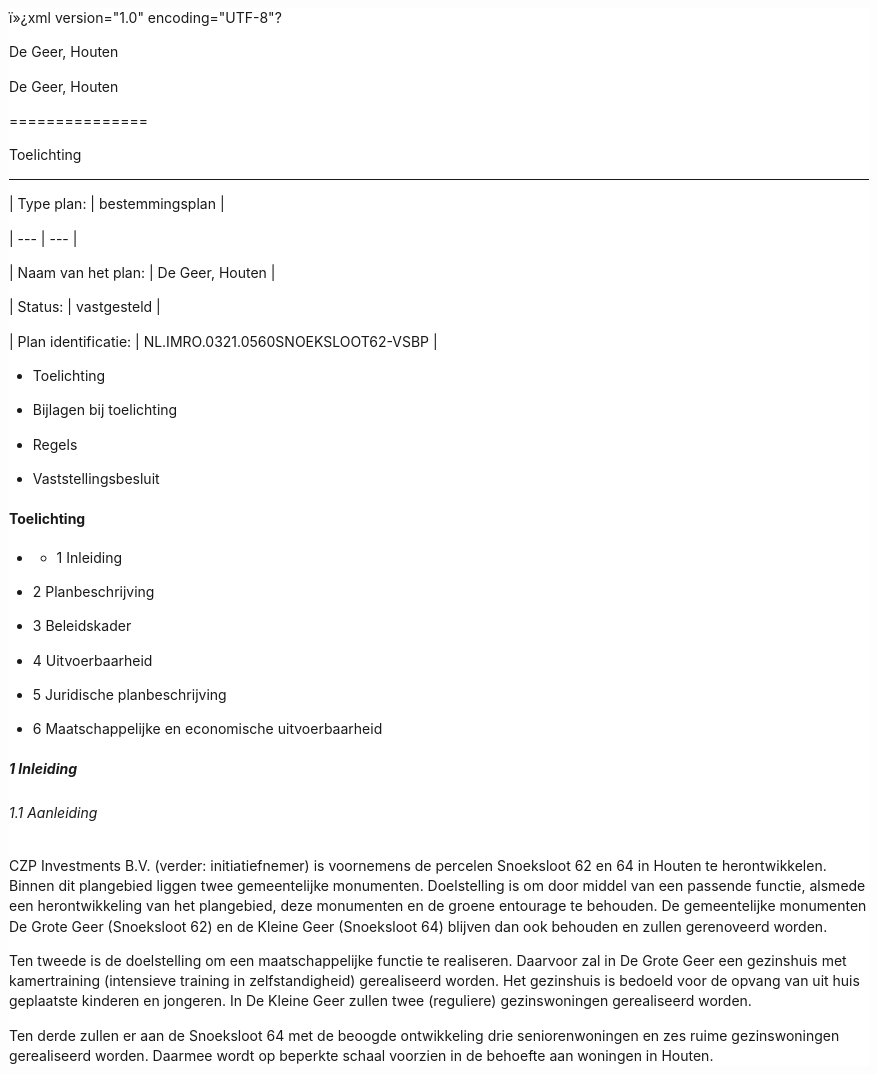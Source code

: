 ï»¿xml version\="1\.0" encoding\="UTF\-8"?

De Geer, Houten

De Geer, Houten

===============

Toelichting

-----------

| Type plan: | bestemmingsplan |

| --- | --- |

| Naam van het plan: | De Geer, Houten |

| Status: | vastgesteld |

| Plan identificatie: | NL.IMRO.0321\.0560SNOEKSLOOT62\-VSBP |

* Toelichting

* Bijlagen bij toelichting

* Regels

* Vaststellingsbesluit

#### Toelichting

* * 1 Inleiding

* 2 Planbeschrijving

* 3 Beleidskader

* 4 Uitvoerbaarheid

* 5 Juridische planbeschrijving

* 6 Maatschappelijke en economische uitvoerbaarheid

##### 1 Inleiding

###### 1\.1 Aanleiding

CZP Investments B.V. (verder: initiatiefnemer) is voornemens de percelen Snoeksloot 62 en 64 in Houten te herontwikkelen. Binnen dit plangebied liggen twee gemeentelijke monumenten. Doelstelling is om door middel van een passende functie, alsmede een herontwikkeling van het plangebied, deze monumenten en de groene entourage te behouden. De gemeentelijke monumenten De Grote Geer (Snoeksloot 62\) en de Kleine Geer (Snoeksloot 64\) blijven dan ook behouden en zullen gerenoveerd worden.

Ten tweede is de doelstelling om een maatschappelijke functie te realiseren. Daarvoor zal in De Grote Geer een gezinshuis met kamertraining (intensieve training in zelfstandigheid) gerealiseerd worden. Het gezinshuis is bedoeld voor de opvang van uit huis geplaatste kinderen en jongeren. In De Kleine Geer zullen twee (reguliere) gezinswoningen gerealiseerd worden.

Ten derde zullen er aan de Snoeksloot 64 met de beoogde ontwikkeling drie seniorenwoningen en zes ruime gezinswoningen gerealiseerd worden. Daarmee wordt op beperkte schaal voorzien in de behoefte aan woningen in Houten.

━━━━━━━━━━

[TASK GOAL]
Count up the lines above in which the word "gerealiseerd" appears, and give nothing but that count.

[SOLUTION]
2